Он, закусив удила, мчится через заросли не разбирая дороги. Кусты так кусты, болото так болото. Смерть так смерть. Пан так пан, пропал так пропал…
— Когда ты мне рассказала об этих исследованиях, я сразу сообразил — это обязательно сработает… Они непременно клюнут, они станут ловиться на мою приманку как сумасшедшие! — Хохочет с натужной заразительностью. — Они поведутся как дети. Они поверят в вымысел — ведь они всегда верят в небылицы!
— А если не… — обрываю его.
— Плевать!
Да, или пан, или пропал. А что, если пан — это пропал?
— Есть чисто технические трудности, конечно… — Он расхаживает по комнате, подобравшись, как для прыжка. Точно готовясь к схватке со смертельным врагом — с безвестностью, третьесортностью, вторыми ролями. Он ноздрями чует запах грядущей крови, и этот аромат дурманит его. Пусть даже это аромат его собственной стылой крови. — Не понимаю только…
— Что?
— Как начнется сплетня, откуда она появится?
— Наверное, ее нужно запустить. — В моем голосе умелая неуверенность, которая не может уменьшить его отчаянную решимость, наоборот, она лишь подстегивает его. — А как — не знаю. Ума не приложу!
— А я придумал! — Его глаза загораются невыносимым энтузиазмом. — Я расскажу Попику. Или Терехину. Те передадут Фирозову, а уж он–то донесет сплетню наверх, до Железной Леди.
— А если Попик не поверит?
— Что? — Он с негодованием смотрит на меня. — Попик поверит мне, даже если я скажу, что он мой родной отец, оставивший меня во младенчестве.

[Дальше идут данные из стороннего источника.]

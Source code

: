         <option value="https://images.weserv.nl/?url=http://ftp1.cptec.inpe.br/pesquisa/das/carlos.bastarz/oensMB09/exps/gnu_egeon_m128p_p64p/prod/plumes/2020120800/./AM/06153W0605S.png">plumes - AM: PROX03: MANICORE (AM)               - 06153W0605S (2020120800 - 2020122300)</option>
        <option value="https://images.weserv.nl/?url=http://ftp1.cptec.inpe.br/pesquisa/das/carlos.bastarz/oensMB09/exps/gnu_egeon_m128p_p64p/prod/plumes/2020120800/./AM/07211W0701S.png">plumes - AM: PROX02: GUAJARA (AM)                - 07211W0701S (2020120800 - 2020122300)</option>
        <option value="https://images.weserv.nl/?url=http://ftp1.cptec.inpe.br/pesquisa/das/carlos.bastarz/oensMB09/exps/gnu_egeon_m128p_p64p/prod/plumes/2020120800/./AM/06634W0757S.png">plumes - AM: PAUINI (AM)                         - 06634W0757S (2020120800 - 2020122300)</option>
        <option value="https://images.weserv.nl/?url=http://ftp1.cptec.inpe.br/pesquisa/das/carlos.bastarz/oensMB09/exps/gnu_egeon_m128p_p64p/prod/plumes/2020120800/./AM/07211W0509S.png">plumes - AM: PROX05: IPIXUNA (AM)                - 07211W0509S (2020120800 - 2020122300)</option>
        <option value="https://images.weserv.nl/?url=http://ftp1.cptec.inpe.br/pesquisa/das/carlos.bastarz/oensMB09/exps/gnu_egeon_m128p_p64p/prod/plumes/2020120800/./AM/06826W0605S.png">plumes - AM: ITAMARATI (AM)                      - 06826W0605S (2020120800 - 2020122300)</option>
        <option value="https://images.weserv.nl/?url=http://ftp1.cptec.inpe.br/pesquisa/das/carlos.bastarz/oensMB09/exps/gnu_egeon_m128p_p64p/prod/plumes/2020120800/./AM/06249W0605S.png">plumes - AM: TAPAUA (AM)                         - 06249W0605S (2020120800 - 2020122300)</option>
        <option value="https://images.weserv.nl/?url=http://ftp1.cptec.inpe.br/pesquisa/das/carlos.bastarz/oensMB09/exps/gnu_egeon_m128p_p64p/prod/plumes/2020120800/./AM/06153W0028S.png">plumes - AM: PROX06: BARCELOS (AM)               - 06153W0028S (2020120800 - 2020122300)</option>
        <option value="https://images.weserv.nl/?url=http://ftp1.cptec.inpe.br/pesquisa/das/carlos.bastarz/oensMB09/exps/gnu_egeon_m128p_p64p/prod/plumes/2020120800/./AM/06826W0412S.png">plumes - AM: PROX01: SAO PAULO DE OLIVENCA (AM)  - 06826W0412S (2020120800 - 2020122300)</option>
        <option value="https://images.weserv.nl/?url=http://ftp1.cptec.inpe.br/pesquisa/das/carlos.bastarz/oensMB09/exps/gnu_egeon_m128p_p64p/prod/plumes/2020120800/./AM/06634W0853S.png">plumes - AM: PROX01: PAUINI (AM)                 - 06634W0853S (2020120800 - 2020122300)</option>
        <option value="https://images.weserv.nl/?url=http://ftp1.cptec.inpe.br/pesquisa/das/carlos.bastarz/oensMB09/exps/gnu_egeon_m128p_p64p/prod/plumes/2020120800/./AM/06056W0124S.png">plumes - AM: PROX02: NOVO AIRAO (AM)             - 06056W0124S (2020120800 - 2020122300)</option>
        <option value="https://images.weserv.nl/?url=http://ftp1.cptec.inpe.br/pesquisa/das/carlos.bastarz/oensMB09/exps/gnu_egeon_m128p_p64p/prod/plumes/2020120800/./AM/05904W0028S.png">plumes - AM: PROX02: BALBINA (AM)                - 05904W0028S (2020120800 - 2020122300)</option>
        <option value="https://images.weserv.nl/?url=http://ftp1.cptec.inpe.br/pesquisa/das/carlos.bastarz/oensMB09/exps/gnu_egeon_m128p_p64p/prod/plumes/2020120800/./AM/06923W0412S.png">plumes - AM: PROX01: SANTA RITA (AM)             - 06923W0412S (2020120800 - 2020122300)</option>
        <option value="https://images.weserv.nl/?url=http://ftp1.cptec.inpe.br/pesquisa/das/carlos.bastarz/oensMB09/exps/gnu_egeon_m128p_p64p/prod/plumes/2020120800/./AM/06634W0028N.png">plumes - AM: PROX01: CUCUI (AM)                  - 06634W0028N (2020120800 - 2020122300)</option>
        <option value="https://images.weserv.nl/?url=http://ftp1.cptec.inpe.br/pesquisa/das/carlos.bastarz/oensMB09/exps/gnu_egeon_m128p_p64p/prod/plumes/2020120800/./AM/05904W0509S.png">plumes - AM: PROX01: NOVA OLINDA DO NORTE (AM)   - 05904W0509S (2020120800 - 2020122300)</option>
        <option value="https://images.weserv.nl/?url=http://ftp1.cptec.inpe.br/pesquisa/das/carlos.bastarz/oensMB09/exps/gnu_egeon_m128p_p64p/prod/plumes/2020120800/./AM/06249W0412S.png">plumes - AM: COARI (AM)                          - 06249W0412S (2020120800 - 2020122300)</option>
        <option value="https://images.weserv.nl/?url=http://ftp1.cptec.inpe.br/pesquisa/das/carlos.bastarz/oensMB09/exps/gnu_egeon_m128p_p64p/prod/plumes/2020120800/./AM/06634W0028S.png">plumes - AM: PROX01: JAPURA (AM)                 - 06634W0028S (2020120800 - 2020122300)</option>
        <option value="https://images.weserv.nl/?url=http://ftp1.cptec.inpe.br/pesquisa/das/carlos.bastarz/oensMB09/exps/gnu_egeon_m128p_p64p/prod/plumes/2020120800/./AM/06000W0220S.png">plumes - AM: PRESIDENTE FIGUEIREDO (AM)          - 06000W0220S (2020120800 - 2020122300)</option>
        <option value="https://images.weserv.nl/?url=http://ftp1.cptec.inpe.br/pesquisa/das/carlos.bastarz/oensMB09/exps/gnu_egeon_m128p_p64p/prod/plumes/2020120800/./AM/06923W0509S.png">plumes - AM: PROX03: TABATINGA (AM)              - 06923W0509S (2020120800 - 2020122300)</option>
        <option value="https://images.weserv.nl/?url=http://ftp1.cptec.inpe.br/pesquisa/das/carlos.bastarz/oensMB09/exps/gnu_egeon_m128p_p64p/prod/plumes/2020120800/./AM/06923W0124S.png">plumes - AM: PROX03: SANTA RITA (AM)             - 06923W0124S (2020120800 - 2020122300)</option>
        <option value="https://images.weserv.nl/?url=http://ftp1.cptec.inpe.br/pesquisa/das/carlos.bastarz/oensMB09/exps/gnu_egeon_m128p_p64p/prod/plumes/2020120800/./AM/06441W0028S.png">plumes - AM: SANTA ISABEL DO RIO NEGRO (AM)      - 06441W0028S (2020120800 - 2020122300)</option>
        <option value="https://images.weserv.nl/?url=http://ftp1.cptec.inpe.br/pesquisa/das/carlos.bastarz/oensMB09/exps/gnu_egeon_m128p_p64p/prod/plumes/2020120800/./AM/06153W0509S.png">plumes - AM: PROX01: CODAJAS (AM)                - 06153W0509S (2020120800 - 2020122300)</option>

— А Терехин? А Фирозов? И Железная Леди не поверит… Никто не поверит!
— Почему?
— Потому что Большую Сплетню нужно кормить, — нравоучительно замечаю я. — Она живая, пока питается неопровержимыми доказательствами — ей нужно хоть изредка бросать горсточку крупки, питательный комбикорм. Потом уже, когда сплетня разрастется, войдет в тело, нальется соком, она сама начнет продуцировать доказательства. А поначалу — нет, и не надейся! Ее нужно подпитывать фактами. Фактами, фактами и только фактами. Пусть, к примеру, дядюшка–миллионер осыплет тебя дождем из долларов, после чего ты выкинешь какую–нибудь невообразимую финансовую глупость: например, на глазах у Губасовой подаришь нищему сто долларов. При виде такого мотовства Люся захлебнется от жадности и немедленно разнесет весть о случившемся по всем странам и континентам.
— Что, нищему сто долларов?! — слабо протестует он. — За вычетом денег за квартиру это четверть моей зарплаты! Я еще не сошел с ума!
— Тогда ты должен купить какую–нибудь совершеннейшую ерунду… Например, статую для бассейна — бассейна, которого у тебя нет и никогда не будет.
— Почему это не будет! — протестует он.
Не обращаю внимания на его возражение. Вдохновенно вещаю:
— Или, например, слетать в Африку на выходные (но только необходимое условие — со свидетелем!) и привезти оттуда чучело тигра. Или живую макаку, которая, будучи принесенной в контору, сделает лужу на столе и расцарапает Фирозову лысину.
Он обдумывает мои слова. Однако дядюшки–миллионера нет, и денег на макаку тоже, к сожалению, нет…
— А если у тебя закрутится роман с поп–звездой, — продолжаю авторитетно, — тут без желтой прессы не обойтись… Кстати, технически это не так уж сложно. Через заслон охраны пробиться к звездному телу эстрадной дивы, попасть под вспышки фоторепортеров! А потом… Как бы случайно оставить газету на столе разворотом кверху, смутиться на заданный прямо вопрос, неумело перевести разговор на другую тему — и сплетня готова!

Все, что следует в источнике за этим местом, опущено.